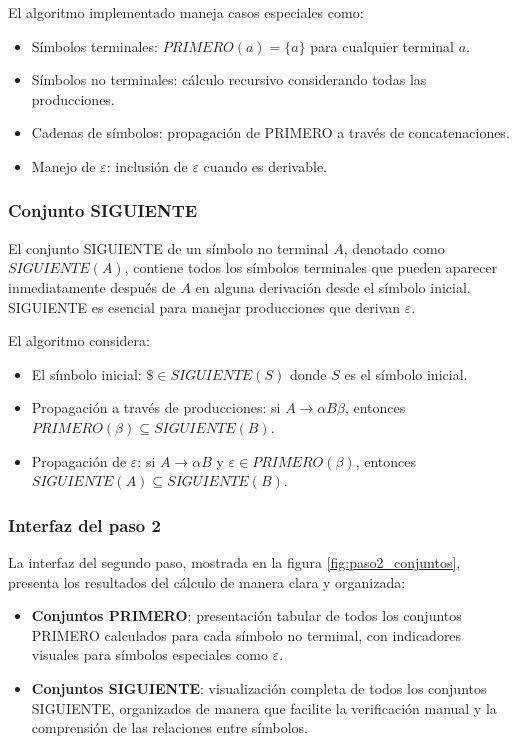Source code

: El algoritmo implementado maneja casos especiales como:
\begin{itemize}
    \item Símbolos terminales: $PRIMERO(a) = \{a\}$ para cualquier terminal $a$.
    \item Símbolos no terminales: cálculo recursivo considerando todas las producciones.
    \item Cadenas de símbolos: propagación de PRIMERO a través de concatenaciones.
    \item Manejo de $\varepsilon$: inclusión de $\varepsilon$ cuando es derivable.
\end{itemize}

\subsubsection{Conjunto SIGUIENTE}

El conjunto SIGUIENTE de un símbolo no terminal $A$, denotado como $SIGUIENTE(A)$, contiene todos los símbolos terminales que pueden aparecer inmediatamente después de $A$ en alguna derivación desde el símbolo inicial. SIGUIENTE es esencial para manejar producciones que derivan $\varepsilon$.

El algoritmo considera:
\begin{itemize}
    \item El símbolo inicial: $\$ \in SIGUIENTE(S)$ donde $S$ es el símbolo inicial.
    \item Propagación a través de producciones: si $A \rightarrow \alpha B \beta$, entonces $PRIMERO(\beta) \subseteq SIGUIENTE(B)$.
    \item Propagación de $\varepsilon$: si $A \rightarrow \alpha B$ y $\varepsilon \in PRIMERO(\beta)$, entonces $SIGUIENTE(A) \subseteq SIGUIENTE(B)$.
\end{itemize}

\subsubsection{Interfaz del paso 2}

La interfaz del segundo paso, mostrada en la figura \ref{fig:paso2_conjuntos}, presenta los resultados del cálculo de manera clara y organizada:

\begin{itemize}
    \item \textbf{Conjuntos PRIMERO}: presentación tabular de todos los conjuntos PRIMERO calculados para cada símbolo no terminal, con indicadores visuales para símbolos especiales como $\varepsilon$.
    \item \textbf{Conjuntos SIGUIENTE}: visualización completa de todos los conjuntos SIGUIENTE, organizados de manera que facilite la verificación manual y la comprensión de las relaciones entre símbolos.
\end{itemize}


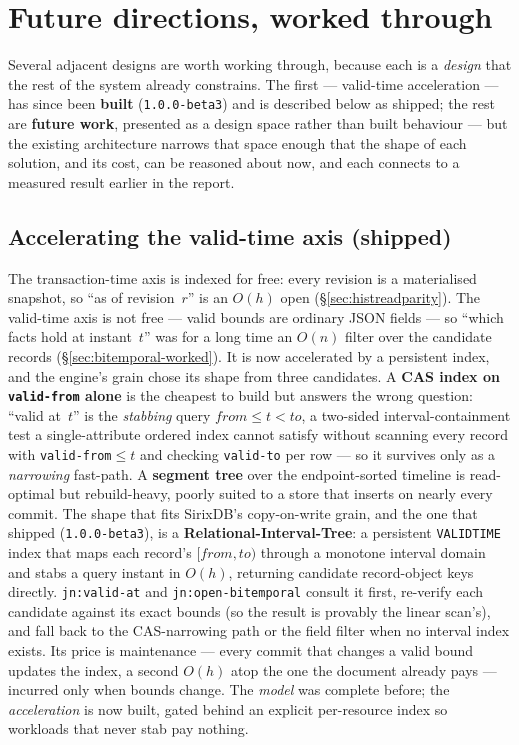 \documentclass[11pt,a4paper,oneside]{report}
\theoremstyle{sirixthm}
\newcommand{\code}[1]{\texttt{#1}}
\begin{document}
\section{Future directions, worked through}
\label{sec:futuredirections}

Several adjacent designs are worth working through, because each is a \emph{design} that the rest of the
system already constrains. The first --- valid-time acceleration --- has since been \textbf{built}
(\code{1.0.0-beta3}) and is described below as shipped; the rest are \textbf{future work}, presented as a
design space rather than built behaviour --- but the existing architecture narrows that space enough that
the shape of each solution, and its cost, can be reasoned about now, and each connects to a measured
result earlier in the report.

\subsection*{Accelerating the valid-time axis (shipped)}

The transaction-time axis is indexed for free: every revision is a materialised snapshot, so ``as of
revision~$r$'' is an $O(h)$ open (\S\ref{sec:histreadparity}). The valid-time axis is not free --- valid
bounds are ordinary JSON fields --- so ``which facts hold at instant~$t$'' was for a long time an $O(n)$
filter over the candidate records (\S\ref{sec:bitemporal-worked}). It is now accelerated by a persistent
index, and the engine's grain chose its shape from three candidates. A \textbf{CAS index on
\code{valid-from} alone} is the cheapest to build but answers the wrong question: ``valid at~$t$'' is the
\emph{stabbing} query $\textit{from}\le t<\textit{to}$, a two-sided interval-containment test a
single-attribute ordered index cannot satisfy without scanning every record with \code{valid-from}$\le t$
and checking \code{valid-to} per row --- so it survives only as a \emph{narrowing} fast-path. A
\textbf{segment tree} over the endpoint-sorted timeline is read-optimal but rebuild-heavy, poorly suited to
a store that inserts on nearly every commit. The shape that fits SirixDB's copy-on-write grain, and the one
that shipped (\code{1.0.0-beta3}), is a \textbf{Relational-Interval-Tree}: a persistent \code{VALIDTIME}
index that maps each record's $[\textit{from},\textit{to})$ through a monotone interval domain and stabs a
query instant in $O(h)$, returning candidate record-object keys directly. \code{jn:valid-at} and
\code{jn:open-bitemporal} consult it first, re-verify each candidate against its exact bounds (so the
result is provably the linear scan's), and fall back to the CAS-narrowing path or the field filter when no
interval index exists. Its price is maintenance --- every commit that changes a valid bound updates the
index, a second $O(h)$ atop the one the document already pays --- incurred only when bounds change. The
\emph{model} was complete before; the \emph{acceleration} is now built, gated behind an explicit
per-resource index so workloads that never stab pay nothing.
\end{document}
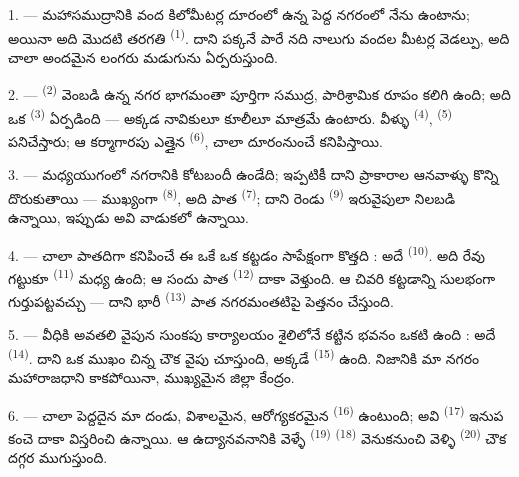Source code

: \VUsaut{2.0mm}
\VUsaut{3.0mm}
\VUfilet{16mm}
\VUsaut{5.6mm}
\VUsaut{1.4mm}
\VUsaut{2.2mm}

\VUsaut{3.0mm}

1. --- మహాసముద్రానికి వంద కిలోమీటర్ల దూరంలో ఉన్న పెద్ద నగరంలో నేను ఉంటాను; అయినా అది
మొదటి తరగతి  \textsuperscript{(1)}. దాని పక్కనే పారే నది నాలుగు వందల
మీటర్ల వెడల్పు, అది చాలా అందమైన లంగరు మడుగును ఏర్పరుస్తుంది.

2. ---  \textsuperscript{(2)} వెంబడి ఉన్న నగర భాగమంతా పూర్తిగా సముద్ర,
పారిశ్రామిక రూపం కలిగి ఉంది; అది ఒక  \textsuperscript{(3)}
ఏర్పడింది — అక్కడ నావికులూ కూలీలూ మాత్రమే ఉంటారు. వీళ్ళు 
\textsuperscript{(4)},  \textsuperscript{(5)} పనిచేస్తారు; ఆ
కర్మాగారపు ఎత్తైన  \textsuperscript{(6)},  చాలా
దూరంనుంచే కనిపిస్తాయి.

3. --- మధ్యయుగంలో నగరానికి కోటబందీ ఉండేది; ఇప్పటికీ దాని ప్రాకారాల ఆనవాళ్ళు కొన్ని
దొరుకుతాయి — ముఖ్యంగా  \textsuperscript{(8)}, అది పాత
 \textsuperscript{(7)}; దాని రెండు 
\textsuperscript{(9)} ఇరువైపులా నిలబడి ఉన్నాయి, ఇప్పుడు అవి  వాడుకలో
ఉన్నాయి.

4. --- చాలా పాతదిగా కనిపించే ఈ  ఒకే ఒక కట్టడం సాపేక్షంగా కొత్తది : అదే
 \textsuperscript{(10)}. అది రేవు గట్టుకూ 
\textsuperscript{(11)} మధ్య ఉంది; ఆ సందు పాత  \textsuperscript{(12)}
దాకా వెళ్తుంది. ఆ చివరి కట్టడాన్ని సులభంగా గుర్తుపట్టవచ్చు — దాని భారీ
 \textsuperscript{(13)} పాత నగరమంతటిపై పెత్తనం చేస్తుంది.

5. --- వీధికి అవతలి వైపున సుంకపు కార్యాలయం శైలిలోనే కట్టిన భవనం ఒకటి 
ఉంది : అదే  \textsuperscript{(14)}. దాని ఒక ముఖం చిన్న చౌక వైపు
చూస్తుంది, అక్కడే  \textsuperscript{(15)} ఉంది. నిజానికి మా నగరం
మహారాజధాని కాకపోయినా, ముఖ్యమైన జిల్లా కేంద్రం.

\VUsaut{5.0mm}
\VUsaut{3.4mm}

6. --- చాలా పెద్దదైన మా దండు, విశాలమైన, ఆరోగ్యకరమైన 
\textsuperscript{(16)} ఉంటుంది; అవి  \textsuperscript{(17)} ఇనుప
కంచె దాకా విస్తరించి ఉన్నాయి. ఆ ఉద్యానవనానికి వెళ్ళే 
\textsuperscript{(19)}  \textsuperscript{(18)} వెనుకనుంచి వెళ్ళి
 \textsuperscript{(20)} చౌక దగ్గర ముగుస్తుంది.

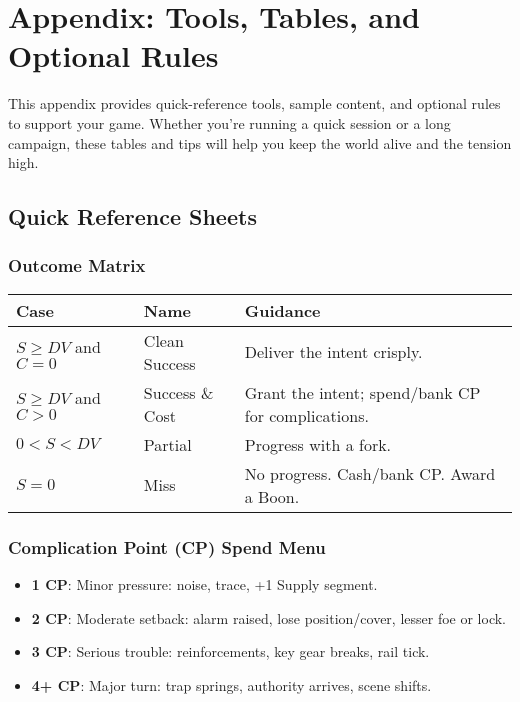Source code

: \chapter{Appendix: Tools, Tables, and Optional Rules}

This appendix provides quick-reference tools, sample content, and optional rules to support your game. Whether you're running a quick session or a long campaign, these tables and tips will help you keep the world alive and the tension high.

\section*{Quick Reference Sheets}

\subsection*{Outcome Matrix}

\begin{center}
\begin{tabular}{lll}
\toprule
\textbf{Case} & \textbf{Name} & \textbf{Guidance} \\
\midrule
$S \geq DV$ and $C = 0$ & Clean Success\index{Clean Success} & Deliver the intent crisply. \\
$S \geq DV$ and $C > 0$ & Success \& Cost\index{Success \& Cost} & Grant the intent; spend/bank CP for complications. \\
$0 < S < DV$ & Partial\index{Partial} & Progress with a fork. \\
$S = 0$ & Miss\index{Miss} & No progress. Cash/bank CP. Award a Boon. \\
\bottomrule
\end{tabular}
\end{center}

\subsection*{Complication Point (CP) Spend Menu}

\begin{itemize}
    \item \textbf{1 CP}: Minor pressure: noise, trace, +1 Supply segment.
    \item \textbf{2 CP}: Moderate setback: alarm raised, lose position/cover, lesser foe or lock.
    \item \textbf{3 CP}: Serious trouble: reinforcements, key gear breaks, rail tick.
    \item \textbf{4+ CP}: Major turn: trap springs, authority arrives, scene shifts.
\end{itemize}

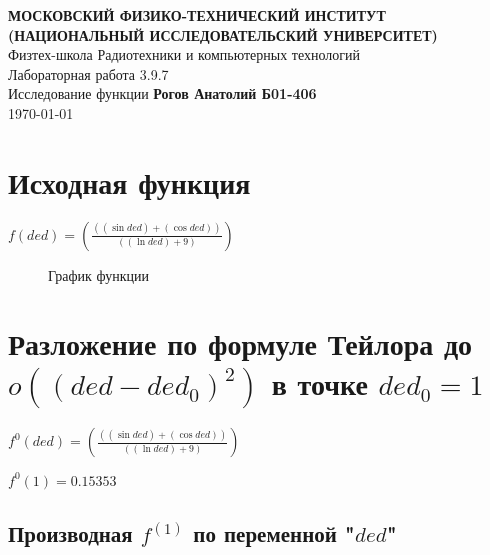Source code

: \documentclass[12pt, letterpaper]{report}
\begin{document}
\begin{titlepage}
\begin{center}
\vspace*{1cm}
\textbf{МОСКОВСКИЙ ФИЗИКО-ТЕХНИЧЕСКИЙ ИНСТИТУТ (НАЦИОНАЛЬНЫЙ ИССЛЕДОВАТЕЛЬСКИЙ УНИВЕРСИТЕТ)}\\
\vspace{0.5cm} Физтех-школа Радиотехники и компьютерных технологий\\
\vspace{5cm} \LARGE{Лабораторная работа 3.9.7\\
Исследование функции}
\vfill
\large{\textbf{Рогов Анатолий Б01-406}} \\
\large \today
\vspace{0.8cm}
\end{center}
\end{titlepage}
\chapter{Исходная функция}
\hfil $f(ded) = (\frac{({(\sin{ded})}+{(\cos{ded})})}{({(\ln{ded})}+{9})})$\\
\begin{figure}[h]
\centering
{}
\caption{График функции}
\end{figure}
\chapter{Разложение по формуле Тейлора до \\ $o((ded - ded_0)^{2})$ в точке $ded_0 = 1$}
\begin{center} $f^{0}(ded) = (\frac{({(\sin{ded})}+{(\cos{ded})})}{({(\ln{ded})}+{9})})$ \end{center}
\begin{center} $f^{0}(1) = 0.15353$ \end{center}
\section{Производная $f^{(1)}$ по переменной "$ded$"}
\renewcommand{\thesubsection}{\arabic{subsection}}
\titleformat{\subsection}{\normalfont\bfseries}{}{0em}{#1\ \thesubsection}
\end{document}
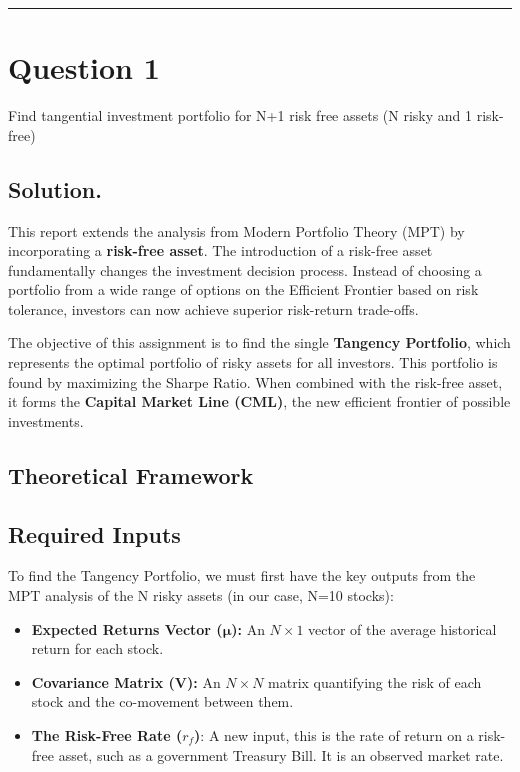\hrule



\section*{Question 1}
Find tangential investment portfolio for N+1 risk free assets (N risky and 1 risk-free)


\subsection*{Solution.}

This report extends the analysis from Modern Portfolio Theory (MPT) by incorporating a \textbf{risk-free asset}. The introduction of a risk-free asset fundamentally changes the investment decision process. Instead of choosing a portfolio from a wide range of options on the Efficient Frontier based on risk tolerance, investors can now achieve superior risk-return trade-offs.

The objective of this assignment is to find the single \textbf{Tangency Portfolio}, which represents the optimal portfolio of risky assets for all investors. This portfolio is found by maximizing the Sharpe Ratio. When combined with the risk-free asset, it forms the \textbf{Capital Market Line (CML)}, the new efficient frontier of possible investments.

\subsection*{Theoretical Framework}

\subsection*{Required Inputs}
To find the Tangency Portfolio, we must first have the key outputs from the MPT analysis of the N risky assets (in our case, N=10 stocks):

\begin{itemize}
    \item \textbf{Expected Returns Vector ($\boldsymbol{\mu}$):} An $N \times 1$ vector of the average historical return for each stock.
    \item \textbf{Covariance Matrix ($\mathbf{V}$):} An $N \times N$ matrix quantifying the risk of each stock and the co-movement between them.
    \item \textbf{The Risk-Free Rate ($r_f$)}: A new input, this is the rate of return on a risk-free asset, such as a government Treasury Bill. It is an observed market rate.
\end{itemize}

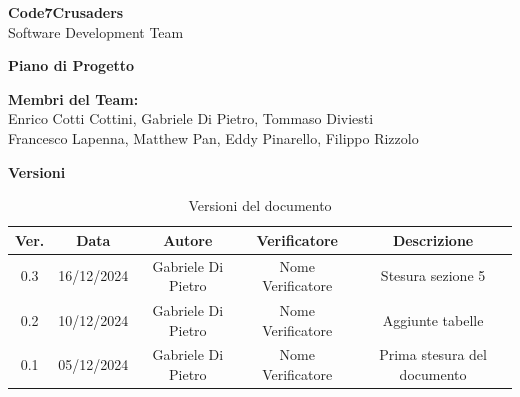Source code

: \documentclass{article}
\begin{document}
\begin{titlepage}
    {\Huge \textbf{Code7Crusaders}}\\
    \vspace{0.5cm}
    {\Large Software Development Team}\\
    \vspace{2cm}
    
    {\large \textbf{Piano di Progetto}}\\
    \vspace{5cm}
    
    
    \textbf{Membri del Team:}\\
    Enrico Cotti Cottini, Gabriele Di Pietro, Tommaso Diviesti \\
    Francesco Lapenna, Matthew Pan, Eddy Pinarello, Filippo Rizzolo \\
    \vspace{0.5cm}
    
    \vspace{1cm}
\end{titlepage}



\begin{table}[h!]
\centering
\textbf{Versioni} \\ %
\vspace{2mm} %
\begin{tabular}{|c|c|c|c|c|}
    \hline
    \textbf{Ver.} & \textbf{Data} & \textbf{Autore} & \textbf{Verificatore} & \textbf{Descrizione} \\
    \hline
    0.3 & 16/12/2024 & Gabriele Di Pietro & Nome Verificatore & Stesura sezione 5 \\
    0.2 & 10/12/2024 & Gabriele Di Pietro & Nome Verificatore & Aggiunte tabelle \\
    0.1 & 05/12/2024 & Gabriele Di Pietro & Nome Verificatore & Prima stesura del documento \\  
    \hline
\end{tabular}
\caption{Versioni del documento}
\label{tab:versioni}
\end{table}



\tableofcontents
\end{document}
=-=-=-=-=
:: Work item ::
Starting with the line that has "relaciones entre símbolos." and going on through the line that has "so it survives", transcribe the records above exactly, but skip the pictures.

:: Task solution ::
    \item \textbf{Conjuntos SIGUIENTE}: visualización completa de todos los conjuntos SIGUIENTE, organizados de manera que facilite la verificación manual y la comprensión de las relaciones entre símbolos.
\end{itemize}


 \documentclass[11pt,a4paper,oneside]{report}
\theoremstyle{sirixthm}
\newcommand{\code}[1]{\texttt{#1}}
\begin{document}
\section{Future directions, worked through}
\label{sec:futuredirections}

Several adjacent designs are worth working through, because each is a \emph{design} that the rest of the
system already constrains. The first --- valid-time acceleration --- has since been \textbf{built}
(\code{1.0.0-beta3}) and is described below as shipped; the rest are \textbf{future work}, presented as a
design space rather than built behaviour --- but the existing architecture narrows that space enough that
the shape of each solution, and its cost, can be reasoned about now, and each connects to a measured
result earlier in the report.

\subsection*{Accelerating the valid-time axis (shipped)}

The transaction-time axis is indexed for free: every revision is a materialised snapshot, so ``as of
revision~$r$'' is an $O(h)$ open (\S\ref{sec:histreadparity}). The valid-time axis is not free --- valid
bounds are ordinary JSON fields --- so ``which facts hold at instant~$t$'' was for a long time an $O(n)$
filter over the candidate records (\S\ref{sec:bitemporal-worked}). It is now accelerated by a persistent
index, and the engine's grain chose its shape from three candidates. A \textbf{CAS index on
\code{valid-from} alone} is the cheapest to build but answers the wrong question: ``valid at~$t$'' is the
\emph{stabbing} query $\textit{from}\le t<\textit{to}$, a two-sided interval-containment test a
single-attribute ordered index cannot satisfy without scanning every record with \code{valid-from}$\le t$
and checking \code{valid-to} per row --- so it survives only as a \emph{narrowing} fast-path. A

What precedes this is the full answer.